Directions for this task » Needed from the data below: all lines that contain the word "graphs".

Information provided »
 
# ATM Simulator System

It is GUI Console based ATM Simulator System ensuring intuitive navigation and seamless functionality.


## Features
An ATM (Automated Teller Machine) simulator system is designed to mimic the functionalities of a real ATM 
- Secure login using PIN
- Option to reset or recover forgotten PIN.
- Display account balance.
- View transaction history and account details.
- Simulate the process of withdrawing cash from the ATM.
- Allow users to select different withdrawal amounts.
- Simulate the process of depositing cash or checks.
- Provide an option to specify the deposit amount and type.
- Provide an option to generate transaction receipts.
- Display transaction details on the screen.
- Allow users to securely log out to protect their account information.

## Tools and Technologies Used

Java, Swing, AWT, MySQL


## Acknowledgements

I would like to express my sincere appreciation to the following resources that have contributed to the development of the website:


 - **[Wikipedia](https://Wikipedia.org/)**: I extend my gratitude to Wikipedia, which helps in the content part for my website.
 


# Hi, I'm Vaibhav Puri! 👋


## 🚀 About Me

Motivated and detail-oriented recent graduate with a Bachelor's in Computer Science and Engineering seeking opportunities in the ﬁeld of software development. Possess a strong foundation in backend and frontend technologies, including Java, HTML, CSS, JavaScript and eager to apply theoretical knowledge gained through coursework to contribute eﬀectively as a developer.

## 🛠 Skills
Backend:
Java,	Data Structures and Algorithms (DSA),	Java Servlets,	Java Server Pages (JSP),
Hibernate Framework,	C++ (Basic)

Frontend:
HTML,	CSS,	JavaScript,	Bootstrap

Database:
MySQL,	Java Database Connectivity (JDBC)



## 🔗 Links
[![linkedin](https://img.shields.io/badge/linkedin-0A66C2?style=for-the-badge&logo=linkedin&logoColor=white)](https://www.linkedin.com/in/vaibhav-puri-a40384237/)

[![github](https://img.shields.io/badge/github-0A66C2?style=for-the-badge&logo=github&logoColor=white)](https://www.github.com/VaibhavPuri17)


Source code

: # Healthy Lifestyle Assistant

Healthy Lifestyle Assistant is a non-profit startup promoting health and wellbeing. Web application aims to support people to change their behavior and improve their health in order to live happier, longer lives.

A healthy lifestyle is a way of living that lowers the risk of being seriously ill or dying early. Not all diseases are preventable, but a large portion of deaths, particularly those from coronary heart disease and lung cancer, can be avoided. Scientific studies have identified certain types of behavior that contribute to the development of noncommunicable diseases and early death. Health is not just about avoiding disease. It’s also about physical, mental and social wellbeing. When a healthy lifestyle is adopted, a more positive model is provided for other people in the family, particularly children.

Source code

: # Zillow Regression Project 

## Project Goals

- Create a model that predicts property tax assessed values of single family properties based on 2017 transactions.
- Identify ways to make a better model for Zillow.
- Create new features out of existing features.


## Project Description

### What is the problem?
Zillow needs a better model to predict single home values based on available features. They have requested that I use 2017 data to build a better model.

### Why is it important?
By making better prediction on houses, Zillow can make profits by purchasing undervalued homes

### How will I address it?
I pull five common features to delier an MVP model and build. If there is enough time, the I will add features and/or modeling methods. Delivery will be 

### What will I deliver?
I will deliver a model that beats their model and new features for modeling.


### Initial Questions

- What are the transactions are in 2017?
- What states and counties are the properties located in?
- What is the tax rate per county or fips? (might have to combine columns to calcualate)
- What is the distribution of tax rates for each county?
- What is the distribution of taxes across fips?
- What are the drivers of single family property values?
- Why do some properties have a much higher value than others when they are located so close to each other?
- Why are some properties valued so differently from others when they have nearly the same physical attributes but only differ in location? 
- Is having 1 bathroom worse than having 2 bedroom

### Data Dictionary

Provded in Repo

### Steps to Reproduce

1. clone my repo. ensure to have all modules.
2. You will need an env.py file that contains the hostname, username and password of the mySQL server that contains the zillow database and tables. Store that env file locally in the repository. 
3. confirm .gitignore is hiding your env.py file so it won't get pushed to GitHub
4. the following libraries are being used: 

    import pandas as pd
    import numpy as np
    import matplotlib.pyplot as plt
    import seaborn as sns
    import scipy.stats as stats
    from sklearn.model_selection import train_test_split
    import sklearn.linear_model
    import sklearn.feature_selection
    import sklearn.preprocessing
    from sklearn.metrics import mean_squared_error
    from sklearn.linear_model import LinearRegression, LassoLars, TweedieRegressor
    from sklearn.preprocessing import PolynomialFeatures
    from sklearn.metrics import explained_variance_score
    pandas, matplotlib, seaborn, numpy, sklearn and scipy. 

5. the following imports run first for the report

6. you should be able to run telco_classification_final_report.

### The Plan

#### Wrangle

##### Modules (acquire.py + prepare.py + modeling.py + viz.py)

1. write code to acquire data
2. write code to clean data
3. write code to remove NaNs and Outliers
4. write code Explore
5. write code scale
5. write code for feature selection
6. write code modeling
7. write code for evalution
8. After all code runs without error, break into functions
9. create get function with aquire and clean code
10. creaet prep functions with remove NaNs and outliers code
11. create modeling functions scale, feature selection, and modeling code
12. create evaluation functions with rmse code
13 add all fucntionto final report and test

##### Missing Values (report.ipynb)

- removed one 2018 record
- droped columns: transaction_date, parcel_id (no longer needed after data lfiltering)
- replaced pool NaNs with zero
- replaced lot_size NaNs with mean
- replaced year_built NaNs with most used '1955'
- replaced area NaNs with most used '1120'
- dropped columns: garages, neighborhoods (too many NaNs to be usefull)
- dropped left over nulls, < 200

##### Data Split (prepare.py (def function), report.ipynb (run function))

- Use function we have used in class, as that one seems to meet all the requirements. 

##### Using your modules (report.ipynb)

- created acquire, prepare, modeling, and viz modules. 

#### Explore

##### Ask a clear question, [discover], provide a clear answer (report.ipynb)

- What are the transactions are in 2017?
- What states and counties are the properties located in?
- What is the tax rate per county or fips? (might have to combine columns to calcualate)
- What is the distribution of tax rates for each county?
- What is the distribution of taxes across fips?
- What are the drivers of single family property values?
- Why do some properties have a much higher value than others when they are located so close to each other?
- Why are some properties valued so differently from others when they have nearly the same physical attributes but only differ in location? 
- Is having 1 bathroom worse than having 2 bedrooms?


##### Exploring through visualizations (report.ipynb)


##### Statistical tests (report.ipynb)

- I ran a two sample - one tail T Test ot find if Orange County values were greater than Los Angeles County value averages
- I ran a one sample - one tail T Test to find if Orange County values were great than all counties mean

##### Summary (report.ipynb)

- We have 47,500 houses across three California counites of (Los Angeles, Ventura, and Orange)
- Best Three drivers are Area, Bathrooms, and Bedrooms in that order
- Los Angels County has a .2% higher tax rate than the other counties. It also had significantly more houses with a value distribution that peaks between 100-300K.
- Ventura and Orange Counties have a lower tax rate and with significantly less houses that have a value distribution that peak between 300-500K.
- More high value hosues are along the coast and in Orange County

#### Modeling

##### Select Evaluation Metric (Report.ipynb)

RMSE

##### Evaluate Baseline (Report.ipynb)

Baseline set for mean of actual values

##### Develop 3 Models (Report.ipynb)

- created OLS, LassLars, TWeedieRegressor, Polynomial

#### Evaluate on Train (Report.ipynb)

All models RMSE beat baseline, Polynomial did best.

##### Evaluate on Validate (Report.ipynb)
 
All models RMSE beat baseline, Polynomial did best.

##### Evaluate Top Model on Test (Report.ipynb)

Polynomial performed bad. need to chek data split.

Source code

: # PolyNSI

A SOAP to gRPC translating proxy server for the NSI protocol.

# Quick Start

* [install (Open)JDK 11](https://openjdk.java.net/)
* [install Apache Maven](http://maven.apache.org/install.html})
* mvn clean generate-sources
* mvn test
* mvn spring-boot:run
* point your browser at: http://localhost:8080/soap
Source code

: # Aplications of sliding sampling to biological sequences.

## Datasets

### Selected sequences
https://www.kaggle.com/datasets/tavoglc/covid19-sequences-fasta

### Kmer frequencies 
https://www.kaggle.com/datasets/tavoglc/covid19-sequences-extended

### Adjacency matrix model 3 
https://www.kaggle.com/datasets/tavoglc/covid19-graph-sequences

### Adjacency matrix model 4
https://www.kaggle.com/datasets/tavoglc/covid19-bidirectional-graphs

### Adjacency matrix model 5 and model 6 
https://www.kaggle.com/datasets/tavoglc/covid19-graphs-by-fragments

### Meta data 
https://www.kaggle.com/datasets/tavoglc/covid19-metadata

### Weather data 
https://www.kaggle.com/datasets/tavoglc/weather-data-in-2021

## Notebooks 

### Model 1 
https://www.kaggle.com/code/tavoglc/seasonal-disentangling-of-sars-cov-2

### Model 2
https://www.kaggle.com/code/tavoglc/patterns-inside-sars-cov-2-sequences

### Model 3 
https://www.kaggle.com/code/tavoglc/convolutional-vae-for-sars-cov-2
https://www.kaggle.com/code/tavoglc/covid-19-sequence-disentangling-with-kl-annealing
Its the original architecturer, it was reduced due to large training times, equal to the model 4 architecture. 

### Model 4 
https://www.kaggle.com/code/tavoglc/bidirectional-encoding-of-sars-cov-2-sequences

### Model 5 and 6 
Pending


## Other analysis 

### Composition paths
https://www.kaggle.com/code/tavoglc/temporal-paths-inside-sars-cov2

Written answer »
https://www.kaggle.com/datasets/tavoglc/covid19-bidirectional-graphs
https://www.kaggle.com/datasets/tavoglc/covid19-graphs-by-fragments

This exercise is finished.